Первоначально я хотел просто подготовить новое — как принято говорить, расширенное и дополненное — издание своей книги 1997 года «Русский постмодернизм: Очерки исторической поэтики». Принявшись за дело, я довольно скоро убедился в том, что за прошедшее время не только интересующая меня литература приобрела новые очертания, но и изучение русского постмодернизма заняло солидное место в академической науке — как российской, так и мировой. Возможно, — под влиянием этих факторов — как, впрочем, и в силу возрастных, исторических и географических причин — мои собственные представления об этом культурном феномене претерпели довольно серьезные изменения. Настолько серьезные, что потребовалось написать новую книгу[1].
Мне очень хочется верить, что эту книгу можно читать не только из академического интереса. По крайней мере, я старался писать ее так, чтобы не только последовательное движение от главы к главе, но и изолированное чтение наугад взятых глав — в основном посвященных подробному анализу отдельных текстов — имели бы если не равное, то во всяком случае сопоставимое значение. Представленная мной последовательность глав и текстов, которыми я в этих главах занимаюсь, не образует причинно-следственной связи. Каждый из выбранных для анализа текстов может быть понят как, говоря словами Мандельштама, пучок смыслов, из которого в разные стороны растут разнообразные тенденции, и далеко не одна, а многие одновременно получают продолжение и заново преломляются в культуре. Меня интересуют «взрывы», порождающие эти пучки, а не развитие той или иной смысловой нити.
Я ни в коем случае не хочу сказать, что выбранный мной метод «правильнее», чем последовательный исторический анализ одного из сюжетов. Скорее наоборот. Но разбросанность и интерес к пучкам, а не к нитям, по-видимому, отражают достаточно распространенное представление, разделяемое и мной, о том, что литературный процесс — по крайней мере в русской литературе XX–XXI веков — не идет линейно, от «этапа» к «этапу», что в нем сосуществуют многие пути и возможности одновременно, что, строго говоря, ничто не уходит в прошлое: и в сегодняшней культуре совсем не мирно сосуществуют «литературы», вырастающие из Серебряного века, из советского авангарда, из соцреализма, из разрешенного социального реализма, из андеграундного «высокого модернизма», из андеграундного авангарда, из того, что в предыдущую культурную эпоху никто бы не стал считать литературой (например, так называемое «наивное письмо») и т. д., и т. п.
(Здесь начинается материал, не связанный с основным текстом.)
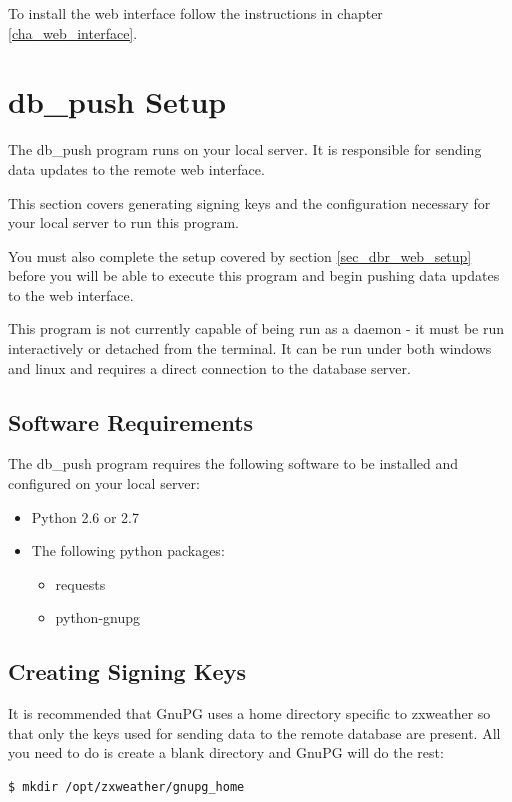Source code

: \documentclass[a4paper,10pt,draft]{book}
\begin{document}
To install the web interface follow the instructions in chapter \ref{cha_web_interface}.

\section{db\_push Setup}
The db\_push program runs on your local server. It is responsible for sending data updates to the remote web interface. 

This section covers generating signing keys and the configuration necessary for your local server to run this program.

You must also complete the setup covered by section \ref{sec_dbr_web_setup} before you will be able to execute this program and begin pushing data updates to the web interface.

This program is not currently capable of being run as a daemon - it must be run interactively or detached from the terminal. It can be run under both windows and linux and requires a direct connection to the database server.

\subsection{Software Requirements}
The db\_push program requires the following software to be installed and configured on your local server:
\begin{itemize}
\item Python 2.6 or 2.7
\item The following python packages:
\begin{itemize}
\item requests
\item python-gnupg
\end{itemize}
\end{itemize}

\subsection{Creating Signing Keys}
\label{subsec_dbr_create_keys}

It is recommended that GnuPG uses a home directory specific to zxweather so that only the keys used for sending data to the remote database are present. All you need to do is create a blank directory and GnuPG will do the rest:

\begin{verbatim}
$ mkdir /opt/zxweather/gnupg_home
\end{verbatim}
\end{document}
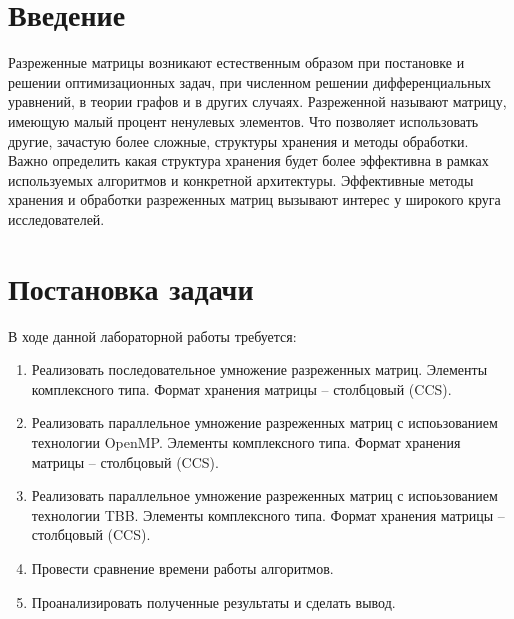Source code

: \documentclass{report}
\begin{document}
\setcounter{page}{2}

\tableofcontents
\newpage

\section*{Введение}
\par Разреженные матрицы возникают естественным образом при постановке и решении оптимизационных задач, при численном решении дифференциальных уравнений, в теории графов и в других случаях. Разреженной называют матрицу, имеющую малый процент ненулевых элементов. Что позволяет использовать другие, зачастую более сложные, структуры хранения и методы обработки. Важно определить какая структура хранения будет более эффективна в рамках используемых алгоритмов и конкретной архитектуры. Эффективные методы хранения и обработки разреженных матриц вызывают интерес у широкого круга исследователей.
\newpage

\section*{Постановка задачи}
В ходе данной лабораторной работы требуется:
\begin{enumerate}
\item Реализовать последовательное умножение разреженных матриц. Элементы комплексного типа. Формат хранения матрицы – столбцовый (CCS).
\item Реализовать параллельное умножение разреженных матриц с испоьзованием технологии OpenMP. Элементы комплексного типа. Формат хранения матрицы – столбцовый (CCS).
\item Реализовать параллельное умножение разреженных матриц с испоьзованием технологии TBB. Элементы комплексного типа. Формат хранения матрицы – столбцовый (CCS).
\item Провести сравнение времени работы алгоритмов.
\item Проанализировать полученные результаты и сделать вывод.
\end{enumerate}
\newpage
\end{document}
«Полицентрическая» структура книги также отражает предположение (тоже не только мое) о том, что современная теория литературы с трудом поддается абстрактному, формульному изложению. Разумеется, времена нормативных эстетик давно миновали. Но постмодернизм (а с постмодерной точки зрения и модернизм) ставит исследователя в особенно скользкую ситуацию, заставляя описывать в логических понятиях то, что выходит за их пределы, формируя какую-то иную, уж точно не рациональную логику. Отсюда приходится либо артистически резонировать на «предмет описания» (как это делает, например, Александр Генис или делал Александр Гольдштейн), либо искать какую-то другую, алогичную и иррациональную, логику. Иначе говоря — паралогию.
Понятие «паралогии» было введено Жаном-Франсуа Лиотаром для характеристики нового типа легитимации, формирующегося в современной культуре — в постмодерной ситуации кризиса глобальных метанарративов:
Занимаясь неопределенностями, ограничениями точности контроля, конфликтами с неполной информацией, «фракталами», катастрофами, прагматическими парадоксами, постмодернистская наука строит теорию собственной эволюции как прерывного, катастрофического, несглаживаемого парадоксального развития. Она меняет смысл слова «знание» и демонстрирует, каким образом это изменение может происходить. Она производит не известное, а неизвестное. И она внедряет модель легитимации, не имеющую ничего общего с моделью наибольшей результативности, но представляющую собой модель различия, понимаемого как паралогия[2].
Поясняя эту категорию, Лиотар подчеркивает, что «паралогия» воплощает «силу, которая дестабилизирует объяснительные возможности и проявляется в предписании мыслительных норм или, если угодно, в предложении новых правил научной языковой игры»[3]. По мнению ученого, именно паралогия противостоит традиционным формам легитимации знания как наиболее эффективная и наименее репрессивная: паралогия не скрывает противоречий и парадоксов высказывания, а, напротив, выдвигает их на первый план как каналы коммуникации с другими, конкурирующими или параллельными высказываниями, тем самым включаясь в процесс языковых игр, порождающий новое знание. Мне это понятие кажется важным и для понимания трансформаций русского модернизма и постмодернизма, и для способа описания этих трансформаций. Отсюда и название книги.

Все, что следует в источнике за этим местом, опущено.